There are similarities in religions that enabled Richardson to place them in four categories: journeys of unity, devotion, works and harmony. One of the four more closely meets the needs of our innate personality preferences. The combination of our inclinations to be intuitive or concrete, or whether we usually follow our heart or our head, is an expression of the personality type. Match the journeys with the personality and you have the design of the best path for an individual.
The Journey of Unity attracts intuitive thinkers. The teachings of Buddha, for example, include a list of questions the Buddhist is to answer logically until the mind is peaceful.

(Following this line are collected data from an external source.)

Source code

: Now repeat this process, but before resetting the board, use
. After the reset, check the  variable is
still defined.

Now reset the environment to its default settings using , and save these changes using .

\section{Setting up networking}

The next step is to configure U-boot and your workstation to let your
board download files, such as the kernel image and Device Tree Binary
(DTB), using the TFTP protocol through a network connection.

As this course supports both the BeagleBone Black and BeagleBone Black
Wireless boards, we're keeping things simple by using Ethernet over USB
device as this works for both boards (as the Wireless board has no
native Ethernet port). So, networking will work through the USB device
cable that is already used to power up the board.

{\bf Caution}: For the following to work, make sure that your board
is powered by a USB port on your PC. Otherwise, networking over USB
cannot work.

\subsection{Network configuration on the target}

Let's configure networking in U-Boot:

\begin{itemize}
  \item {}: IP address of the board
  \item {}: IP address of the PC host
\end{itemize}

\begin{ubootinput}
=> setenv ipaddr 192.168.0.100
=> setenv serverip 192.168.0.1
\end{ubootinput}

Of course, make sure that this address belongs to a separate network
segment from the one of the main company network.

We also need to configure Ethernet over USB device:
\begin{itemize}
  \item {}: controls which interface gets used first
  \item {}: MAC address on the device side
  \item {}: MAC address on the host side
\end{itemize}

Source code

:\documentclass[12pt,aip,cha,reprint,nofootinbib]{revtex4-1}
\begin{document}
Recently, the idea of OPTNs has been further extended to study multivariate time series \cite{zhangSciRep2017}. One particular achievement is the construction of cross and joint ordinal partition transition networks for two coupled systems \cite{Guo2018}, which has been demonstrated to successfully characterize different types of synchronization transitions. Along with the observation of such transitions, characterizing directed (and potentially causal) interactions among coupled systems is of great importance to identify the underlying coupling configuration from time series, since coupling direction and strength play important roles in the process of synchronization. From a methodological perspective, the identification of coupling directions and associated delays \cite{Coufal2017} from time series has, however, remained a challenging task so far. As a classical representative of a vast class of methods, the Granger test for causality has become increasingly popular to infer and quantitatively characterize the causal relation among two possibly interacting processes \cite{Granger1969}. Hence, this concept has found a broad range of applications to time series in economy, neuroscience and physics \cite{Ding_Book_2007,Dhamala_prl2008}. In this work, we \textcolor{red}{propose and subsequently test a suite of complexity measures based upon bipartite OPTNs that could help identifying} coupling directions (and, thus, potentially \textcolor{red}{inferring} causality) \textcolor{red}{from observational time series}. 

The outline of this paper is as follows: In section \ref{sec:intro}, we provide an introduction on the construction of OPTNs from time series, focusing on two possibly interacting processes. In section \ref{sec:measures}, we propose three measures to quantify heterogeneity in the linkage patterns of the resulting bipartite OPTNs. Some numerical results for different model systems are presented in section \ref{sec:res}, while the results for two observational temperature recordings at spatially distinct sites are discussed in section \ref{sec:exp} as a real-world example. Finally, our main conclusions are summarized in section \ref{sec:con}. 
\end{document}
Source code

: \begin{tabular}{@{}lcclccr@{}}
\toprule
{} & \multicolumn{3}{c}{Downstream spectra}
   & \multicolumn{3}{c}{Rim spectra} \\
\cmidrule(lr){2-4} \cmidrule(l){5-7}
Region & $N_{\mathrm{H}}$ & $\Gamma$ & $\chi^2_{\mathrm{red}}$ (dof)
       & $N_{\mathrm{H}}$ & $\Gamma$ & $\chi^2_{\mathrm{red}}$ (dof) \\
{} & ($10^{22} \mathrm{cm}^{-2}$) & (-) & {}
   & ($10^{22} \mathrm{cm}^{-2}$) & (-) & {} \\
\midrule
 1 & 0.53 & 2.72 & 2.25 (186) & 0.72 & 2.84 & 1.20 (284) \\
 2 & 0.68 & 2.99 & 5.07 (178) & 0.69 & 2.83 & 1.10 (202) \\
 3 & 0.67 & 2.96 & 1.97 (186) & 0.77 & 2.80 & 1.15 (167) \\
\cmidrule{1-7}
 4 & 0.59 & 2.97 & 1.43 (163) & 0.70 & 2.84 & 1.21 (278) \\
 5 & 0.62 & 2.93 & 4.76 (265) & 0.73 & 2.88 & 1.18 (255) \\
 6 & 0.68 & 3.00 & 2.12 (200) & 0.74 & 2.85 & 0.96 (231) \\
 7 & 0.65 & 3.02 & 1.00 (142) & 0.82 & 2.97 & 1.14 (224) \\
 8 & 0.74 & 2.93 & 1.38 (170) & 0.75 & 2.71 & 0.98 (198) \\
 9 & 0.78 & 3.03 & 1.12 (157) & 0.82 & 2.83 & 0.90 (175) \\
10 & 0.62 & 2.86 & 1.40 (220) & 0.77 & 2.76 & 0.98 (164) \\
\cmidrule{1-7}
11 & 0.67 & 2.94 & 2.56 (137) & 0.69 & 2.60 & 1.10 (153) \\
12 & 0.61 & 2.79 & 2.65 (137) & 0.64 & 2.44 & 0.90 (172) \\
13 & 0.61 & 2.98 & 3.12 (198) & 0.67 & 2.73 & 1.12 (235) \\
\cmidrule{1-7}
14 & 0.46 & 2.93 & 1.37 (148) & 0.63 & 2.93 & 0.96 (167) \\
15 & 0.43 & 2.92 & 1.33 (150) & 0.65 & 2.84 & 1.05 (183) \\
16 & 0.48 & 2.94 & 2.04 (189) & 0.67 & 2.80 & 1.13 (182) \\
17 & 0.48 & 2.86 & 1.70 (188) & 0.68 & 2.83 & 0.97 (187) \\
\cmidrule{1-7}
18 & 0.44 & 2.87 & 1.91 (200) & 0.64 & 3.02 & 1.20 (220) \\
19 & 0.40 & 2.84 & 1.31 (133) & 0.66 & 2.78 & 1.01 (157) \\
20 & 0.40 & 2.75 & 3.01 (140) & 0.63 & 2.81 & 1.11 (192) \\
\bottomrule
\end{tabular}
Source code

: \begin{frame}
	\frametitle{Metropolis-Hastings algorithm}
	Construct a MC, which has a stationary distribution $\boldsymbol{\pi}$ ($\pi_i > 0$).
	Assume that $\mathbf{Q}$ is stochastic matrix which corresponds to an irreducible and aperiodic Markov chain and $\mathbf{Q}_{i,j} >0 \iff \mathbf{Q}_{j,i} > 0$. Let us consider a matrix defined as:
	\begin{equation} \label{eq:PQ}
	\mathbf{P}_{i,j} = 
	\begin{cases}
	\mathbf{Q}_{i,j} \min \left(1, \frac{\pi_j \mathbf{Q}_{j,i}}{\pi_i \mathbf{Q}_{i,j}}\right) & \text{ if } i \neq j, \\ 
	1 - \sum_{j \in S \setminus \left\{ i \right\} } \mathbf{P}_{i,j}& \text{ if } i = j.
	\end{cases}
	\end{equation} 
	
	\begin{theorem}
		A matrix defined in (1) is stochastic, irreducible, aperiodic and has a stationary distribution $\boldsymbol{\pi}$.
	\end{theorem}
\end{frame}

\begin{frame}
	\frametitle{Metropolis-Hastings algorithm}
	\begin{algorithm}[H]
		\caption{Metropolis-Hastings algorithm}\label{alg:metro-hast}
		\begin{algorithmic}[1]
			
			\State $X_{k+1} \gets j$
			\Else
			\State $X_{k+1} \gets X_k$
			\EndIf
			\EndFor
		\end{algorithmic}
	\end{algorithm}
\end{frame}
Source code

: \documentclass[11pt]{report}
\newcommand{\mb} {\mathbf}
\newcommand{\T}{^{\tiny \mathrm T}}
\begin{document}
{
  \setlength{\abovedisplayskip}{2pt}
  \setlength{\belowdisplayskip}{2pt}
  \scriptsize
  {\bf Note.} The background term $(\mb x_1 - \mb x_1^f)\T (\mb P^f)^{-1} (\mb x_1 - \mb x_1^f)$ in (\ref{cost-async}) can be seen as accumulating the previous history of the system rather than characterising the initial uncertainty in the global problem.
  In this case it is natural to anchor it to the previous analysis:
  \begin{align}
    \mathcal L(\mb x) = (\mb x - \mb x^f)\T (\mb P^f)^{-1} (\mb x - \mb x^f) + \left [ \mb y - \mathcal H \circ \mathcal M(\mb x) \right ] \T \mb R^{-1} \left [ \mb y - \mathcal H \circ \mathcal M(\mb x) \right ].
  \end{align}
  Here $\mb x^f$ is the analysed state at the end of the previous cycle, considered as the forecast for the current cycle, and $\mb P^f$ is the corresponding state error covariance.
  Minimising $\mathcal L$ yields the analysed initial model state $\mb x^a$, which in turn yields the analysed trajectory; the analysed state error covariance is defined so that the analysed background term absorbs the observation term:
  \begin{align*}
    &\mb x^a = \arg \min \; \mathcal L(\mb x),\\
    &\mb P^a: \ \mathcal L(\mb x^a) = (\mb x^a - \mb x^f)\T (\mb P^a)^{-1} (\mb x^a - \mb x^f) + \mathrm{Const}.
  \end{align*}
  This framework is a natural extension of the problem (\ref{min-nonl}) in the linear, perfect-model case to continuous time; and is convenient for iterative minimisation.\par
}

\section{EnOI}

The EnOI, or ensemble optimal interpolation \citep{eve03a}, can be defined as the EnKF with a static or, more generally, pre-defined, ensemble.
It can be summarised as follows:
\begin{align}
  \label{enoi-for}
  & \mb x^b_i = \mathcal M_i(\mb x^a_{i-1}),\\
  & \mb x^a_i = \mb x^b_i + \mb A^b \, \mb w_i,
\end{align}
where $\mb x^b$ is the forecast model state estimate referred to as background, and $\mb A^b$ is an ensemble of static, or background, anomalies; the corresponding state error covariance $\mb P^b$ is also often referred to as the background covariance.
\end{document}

Buckminster Fuller went into silence for two years to discover his own original thinking about God and creation. This journey is a path of intellectual analysis leading to unity.
The Journey of Devotion is the way of people who like a tangible display of reverance. This is a hands-on path of beauty and ritual. Mohammed, a man of this type, gave detailed prescription for the daily prayers. Our cathedrals and temples are also built by this personality type.
The Journey of Work belongs to the concrete thinkers. Duty and responsibility are key words for this type. The leader Moses, with his covenant and laws, is a good example. Confucius, with his vision for Chinese civilization, is another. This path, followed by the largest percentage of the population, is the one of the realist.
The Journey of Harmony is the journey of the intuitive heart. In some senses, it incorporates all four paths. This is the way of Jesus. His teachings included ways for individual spiritual growth and social change, as well as, political idealism and religious tenets. Its journey occurs primarily in relationships and self-actualization.
If anything, spirituality should highlight the truth that we are all different. Each person grows spiritually in a different sequence with different tools. Richardson validates these differences and our need to express them on our spiritual path. (Digest by Cindi Leacock, Atlantic University.)